A router is made up of routes and variants. Here’s the full flow when a request hits a router:
  1. Route evaluation — Conditional routes are checked in order. The first match is selected, and if none match, the default route is used.
  2. Variant selection — Within the matched route, a variant is chosen based on weights.
  3. Model called — The request is sent to a model based on the variant configuration. If the variant uses auto, the best model is dynamically selected based on the provided criteria.
If a user is specified in the Chat Completions request, that user will consistently receive the same variant across requests (sticky routing).

Routes

A route is a specific path within a router. There are two types of routes you can configure:
  1. Default route - This is the default route that will be used if no conditional routes exist or match. If no default route is configured and no conditions match, the API returns an error.
    {
      "defaultRoute": {
        "route_id": "default",
        "variants": [...]
      }
    }
    
  2. Conditional route - Conditional routes let you route requests based on runtime context (e.g., user tier).

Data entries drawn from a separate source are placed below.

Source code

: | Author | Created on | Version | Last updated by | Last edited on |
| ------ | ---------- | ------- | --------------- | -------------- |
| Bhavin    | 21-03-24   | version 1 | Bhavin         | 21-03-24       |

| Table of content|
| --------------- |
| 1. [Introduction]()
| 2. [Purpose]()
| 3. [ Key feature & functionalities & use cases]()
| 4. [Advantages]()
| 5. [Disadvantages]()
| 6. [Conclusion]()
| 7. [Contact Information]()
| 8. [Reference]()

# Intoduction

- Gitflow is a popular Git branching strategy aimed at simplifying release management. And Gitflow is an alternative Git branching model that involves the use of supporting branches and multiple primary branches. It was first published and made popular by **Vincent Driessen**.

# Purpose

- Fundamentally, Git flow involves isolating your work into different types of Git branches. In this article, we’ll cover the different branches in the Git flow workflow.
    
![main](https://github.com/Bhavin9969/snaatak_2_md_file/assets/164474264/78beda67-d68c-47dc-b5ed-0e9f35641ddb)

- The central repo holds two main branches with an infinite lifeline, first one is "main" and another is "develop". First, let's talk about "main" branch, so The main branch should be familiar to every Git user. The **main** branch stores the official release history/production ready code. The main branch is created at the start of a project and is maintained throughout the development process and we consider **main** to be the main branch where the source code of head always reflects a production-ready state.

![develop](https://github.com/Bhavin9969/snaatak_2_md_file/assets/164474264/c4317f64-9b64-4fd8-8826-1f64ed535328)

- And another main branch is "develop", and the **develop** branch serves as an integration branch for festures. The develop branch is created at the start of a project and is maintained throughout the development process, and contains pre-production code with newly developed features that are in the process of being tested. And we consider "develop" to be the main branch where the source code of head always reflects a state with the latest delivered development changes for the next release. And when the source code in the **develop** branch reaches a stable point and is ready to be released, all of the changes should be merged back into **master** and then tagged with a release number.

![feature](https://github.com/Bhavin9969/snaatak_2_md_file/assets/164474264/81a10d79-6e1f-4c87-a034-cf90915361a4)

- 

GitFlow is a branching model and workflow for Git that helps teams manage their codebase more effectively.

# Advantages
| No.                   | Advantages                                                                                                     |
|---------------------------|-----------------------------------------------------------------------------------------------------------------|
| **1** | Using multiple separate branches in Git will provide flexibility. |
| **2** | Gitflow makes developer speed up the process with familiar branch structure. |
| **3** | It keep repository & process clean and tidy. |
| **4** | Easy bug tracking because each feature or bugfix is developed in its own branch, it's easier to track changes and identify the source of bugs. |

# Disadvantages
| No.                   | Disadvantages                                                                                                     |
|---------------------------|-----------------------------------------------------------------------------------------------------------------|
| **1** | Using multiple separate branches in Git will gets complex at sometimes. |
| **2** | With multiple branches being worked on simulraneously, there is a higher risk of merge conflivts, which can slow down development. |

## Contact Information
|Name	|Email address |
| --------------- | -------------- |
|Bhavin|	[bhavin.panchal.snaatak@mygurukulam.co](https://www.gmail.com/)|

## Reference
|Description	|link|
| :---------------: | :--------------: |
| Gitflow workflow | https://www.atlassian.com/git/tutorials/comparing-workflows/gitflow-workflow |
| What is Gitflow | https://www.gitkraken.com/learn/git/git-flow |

This can be useful if you want to segment users. Each conditional route includes a CEL expression that is evaluated against the request metadata (passed via extra_body.metadata in the Chat Completions request). Routes are evaluated in order, and the first route whose condition evaluates to true is selected.
    {
      "route": {
        "route_id": "premium",
        "variants": [...]
      },
      "condition": {
        "cel_expression": "tier == \"premium\""
      }
    }
    
    To trigger this route, pass the matching metadata in your Chat Completions request:
    {
      "model": "inworld/my-router",
      "messages": [{ "role": "user", "content": "Hello!" }],
      "extra_body": {
        "metadata": { "tier": "premium" }
      }
    }
    
    Since the first matching route wins, place more specific conditional routes before general ones. For example, put tier == "premium" && region == "us" before tier == "premium" — otherwise the general condition would match first and the specific one would never be reached.

Variants

A variant is a specific configuration within a route. Each variant specifies which model to use and can optionally include its own text generation parameters and prompt templates. When a route has multiple variants, traffic is distributed based on weights. Weights must sum to 100 within each route. This is useful for A/B testing — for example, splitting traffic 50/50 between two models to compare performance:
{
  "route_id": "experiment",
  "variants": [
    {
      "variant": { "variant_id": "gpt5", "model_id": "openai/gpt-5.2" },
      "weight": 50
    },
    {
      "variant": { "variant_id": "claude", "model_id": "anthropic/claude-opus-4-6" },
      "weight": 50
    }
  ]
}

Variant configuration

Each variant supports the following fields:
FieldDescription
variant_idUnique identifier for this variant within its route.
model_idThe model to use (e.g., openai/gpt-5.2). Set to auto for dynamic model selection.
model_selectionConfigures auto selection criteria (when model_id is auto) or fallback models (when model_id is a specific model).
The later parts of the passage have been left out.